We headed back to a well set up flat boat called “Cyclone Creek” for morning tea that was moored close to the falls, then headed out on a fishing trip to turtle reef, a reef that is exposed at low tide & has a hole in the middle of it that has fish trapped in it. We moored right on the edge of the exposed reef & walked around 150m over the reef to get to the hole, looking at all of the clams, fish, sea cucumber & other sea life up on the top of the reef. We only had around 40 minutes at the “Blue Hole” before the rising tide forced us out again, most people had a turn at fishing & John won the prize for catching the largest fish, a blue line emperor of around 1 & ½ kilos. A sea turtle was also swimming around in the hole & popped up for air every now & again.
The tide was rising fast & starting to cover the reef again as we got back to the fishing boat & headed back to the “Cyclone Creek” where Ryan & Celine prepared a nice BBQ barramundi & salad lunch. During lunch we motored slowly back to the mother ship, then after lunch it was shark feeding & patting time. There is a shark cage set up at the back of the mother ship pontoon & around half a dozen large lemon sharks respond to the feeding (as well as a host of other fish, including garfish, yellowtail, trevally) & get a pat on the head, although you do have to watch out for their teeth, they are very sharp. Celine wasn’t quite quick enough & got nipped on her little finger, drawing blood. Tereza fed the sharks & had a lot of pats, though she was very cautious about being bitten.

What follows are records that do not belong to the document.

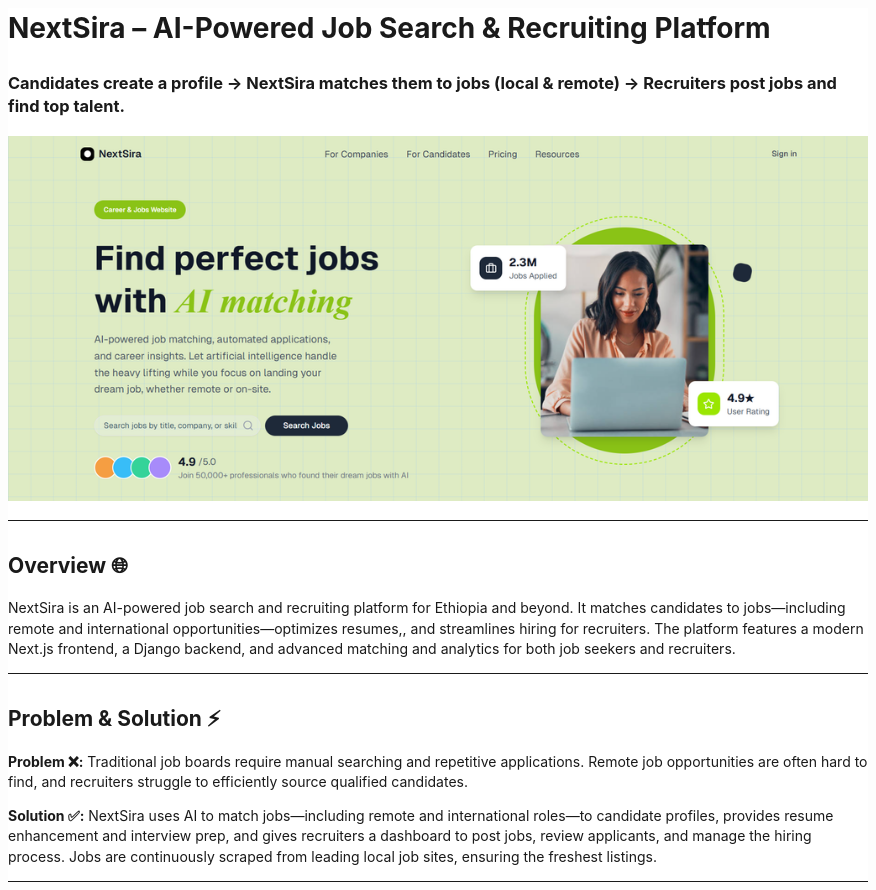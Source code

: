 # NextSira – AI-Powered Job Search & Recruiting Platform

### Candidates create a profile → NextSira matches them to jobs (local & remote) → Recruiters post jobs and find top talent.

![Screenshot](images/hero.png)

---

## Overview 🌐

NextSira is an AI-powered job search and recruiting platform for Ethiopia and beyond. It matches candidates to jobs—including remote and international opportunities—optimizes resumes,, and streamlines hiring for recruiters. The platform features a modern Next.js frontend, a Django backend, and advanced matching and analytics for both job seekers and recruiters.

---

## Problem & Solution ⚡

**Problem ❌:** Traditional job boards require manual searching and repetitive applications. Remote job opportunities are often hard to find, and recruiters struggle to efficiently source qualified candidates.

**Solution ✅:** NextSira uses AI to match jobs—including remote and international roles—to candidate profiles, provides resume enhancement and interview prep, and gives recruiters a dashboard to post jobs, review applicants, and manage the hiring process. Jobs are continuously scraped from leading local job sites, ensuring the freshest listings.

---
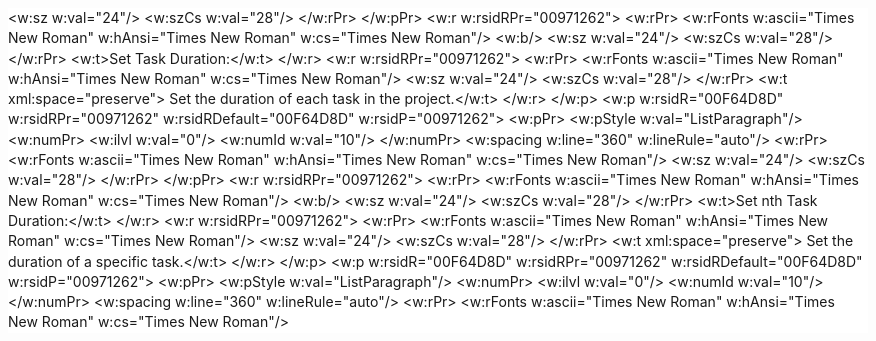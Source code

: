 <w:sz w:val="24"/>
<w:szCs w:val="28"/>
</w:rPr>
</w:pPr>
<w:r w:rsidRPr="00971262">
<w:rPr>
<w:rFonts w:ascii="Times New Roman" w:hAnsi="Times New Roman" w:cs="Times New Roman"/>
<w:b/>
<w:sz w:val="24"/>
<w:szCs w:val="28"/>
</w:rPr>
<w:t>Set Task Duration:</w:t>
</w:r>
<w:r w:rsidRPr="00971262">
<w:rPr>
<w:rFonts w:ascii="Times New Roman" w:hAnsi="Times New Roman" w:cs="Times New Roman"/>
<w:sz w:val="24"/>
<w:szCs w:val="28"/>
</w:rPr>
<w:t xml:space="preserve"> Set the duration of each task in the project.</w:t>
</w:r>
</w:p>
<w:p w:rsidR="00F64D8D" w:rsidRPr="00971262" w:rsidRDefault="00F64D8D" w:rsidP="00971262">
<w:pPr>
<w:pStyle w:val="ListParagraph"/>
<w:numPr>
<w:ilvl w:val="0"/>
<w:numId w:val="10"/>
</w:numPr>
<w:spacing w:line="360" w:lineRule="auto"/>
<w:rPr>
<w:rFonts w:ascii="Times New Roman" w:hAnsi="Times New Roman" w:cs="Times New Roman"/>
<w:sz w:val="24"/>
<w:szCs w:val="28"/>
</w:rPr>
</w:pPr>
<w:r w:rsidRPr="00971262">
<w:rPr>
<w:rFonts w:ascii="Times New Roman" w:hAnsi="Times New Roman" w:cs="Times New Roman"/>
<w:b/>
<w:sz w:val="24"/>
<w:szCs w:val="28"/>
</w:rPr>
<w:t>Set nth Task Duration:</w:t>
</w:r>
<w:r w:rsidRPr="00971262">
<w:rPr>
<w:rFonts w:ascii="Times New Roman" w:hAnsi="Times New Roman" w:cs="Times New Roman"/>
<w:sz w:val="24"/>
<w:szCs w:val="28"/>
</w:rPr>
<w:t xml:space="preserve"> Set the duration of a specific task.</w:t>
</w:r>
</w:p>
<w:p w:rsidR="00F64D8D" w:rsidRPr="00971262" w:rsidRDefault="00F64D8D" w:rsidP="00971262">
<w:pPr>
<w:pStyle w:val="ListParagraph"/>
<w:numPr>
<w:ilvl w:val="0"/>
<w:numId w:val="10"/>
</w:numPr>
<w:spacing w:line="360" w:lineRule="auto"/>
<w:rPr>
<w:rFonts w:ascii="Times New Roman" w:hAnsi="Times New Roman" w:cs="Times New Roman"/>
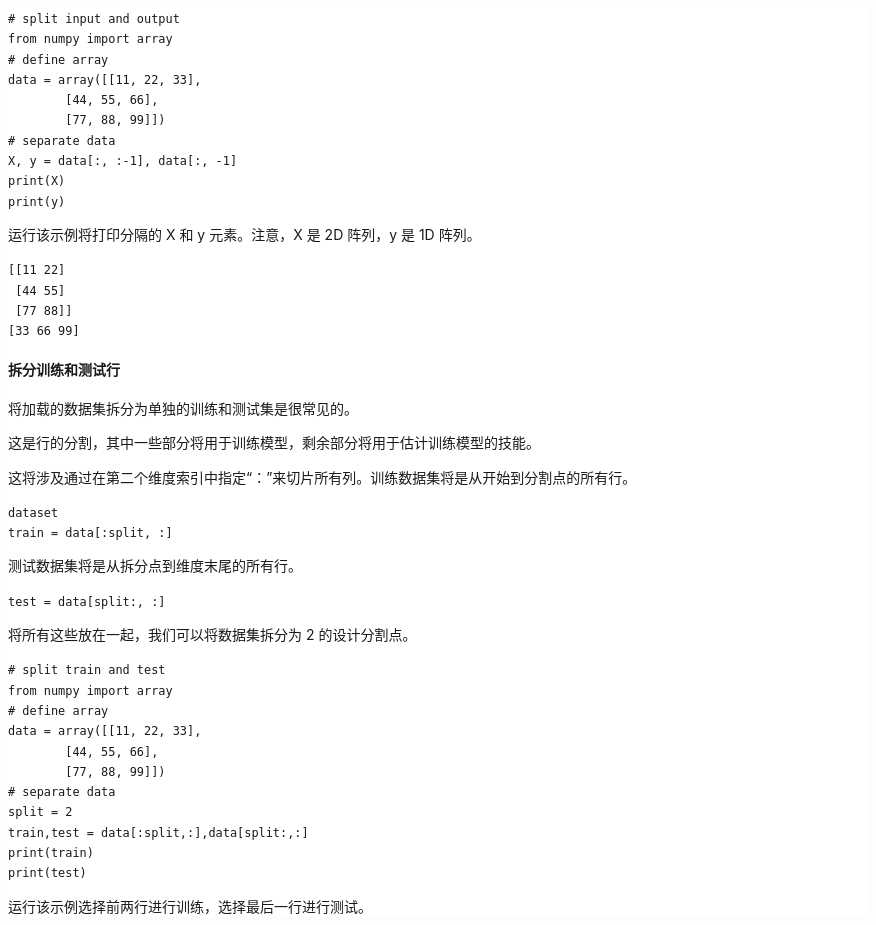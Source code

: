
 ```
# split input and output
from numpy import array
# define array
data = array([[11, 22, 33],
		[44, 55, 66],
		[77, 88, 99]])
# separate data
X, y = data[:, :-1], data[:, -1]
print(X)
print(y)
```

运行该示例将打印分隔的 X 和 y 元素。注意，X 是 2D 阵列，y 是 1D 阵列。

```
[[11 22]
 [44 55]
 [77 88]]
[33 66 99]
```

#### 拆分训练和测试行

将加载的数据集拆分为单独的训练和测试集是很常见的。

这是行的分割，其中一些部分将用于训练模型，剩余部分将用于估计训练模型的技能。

这将涉及通过在第二个维度索引中指定“：”来切片所有列。训练数据集将是从开始到分割点的所有行。

```
dataset
train = data[:split, :]
```

测试数据集将是从拆分点到维度末尾的所有行。

```
test = data[split:, :]
```

将所有这些放在一起，我们可以将数据集拆分为 2 的设计分割点。

```
# split train and test
from numpy import array
# define array
data = array([[11, 22, 33],
		[44, 55, 66],
		[77, 88, 99]])
# separate data
split = 2
train,test = data[:split,:],data[split:,:]
print(train)
print(test)
```

运行该示例选择前两行进行训练，选择最后一行进行测试。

The next boat ride was an exploration of Cyclone Creek itself which got its name from the pearling luggers that holed up there during cyclones, it is a very sheltered location with high mountains all of the way around the anchorage. This is where Ryan & Celine sleep, in a converted pearl shell seeding hut, a pontoon with a roof on it & one end closed in for sleeping. A very rudimentary lifestyle. The pearling industry has shut down significantly after the global financial crisis & this pearl lease is currently not being used. Ryan showed us the pet batfish that they have around their “two story house with swimming pool” & caught one with his bare hands to show us what a batfish looks like. We went a little further up Cyclone Creek & looked at some of the folds & bends in the exposed rocks.
Next it was back to the horizontal falls where by now the tide was in full swing & both the falls were really working hard. We took time to take some photos then Ryan gunned the boat up the outside falls & it was an exhilarating ride through, very bouncy but not as wet as I had thought. We then motored over to the inside falls & it was really working hard, there was an amazing amount of water rushing through the narrow gap & dropping around 5 metres whilst doing so. Thankfully Ryan considered a ride through too dangerous to attempt, so we just went close for some photos, then turned back & had another exhilarating ride back down the outside falls, it really is such an adrenaline rush. Back to the mother ship then back onto the seaplane for the return to Derby.
We flew back a different route & went over the top of a barramundi farm & saw all of the growing pens plus the island that they base the operations from & live on. Apparently the workers there call the island “Alcatraz” as there is no escape, it is really remote. The township of Derby looks a lot bigger from the air (or maybe we were very low) & the wharf looks better with water all around it. The landing on the airstrip by the seaplane was just as smooth as the water.
We celebrated a great day with some cheese & bikkies & a nice cold sparkling Seppelts shiraz & sat around chatting for ages. After such a big barramundi lunch plus this, dinner was definitely not required tonight.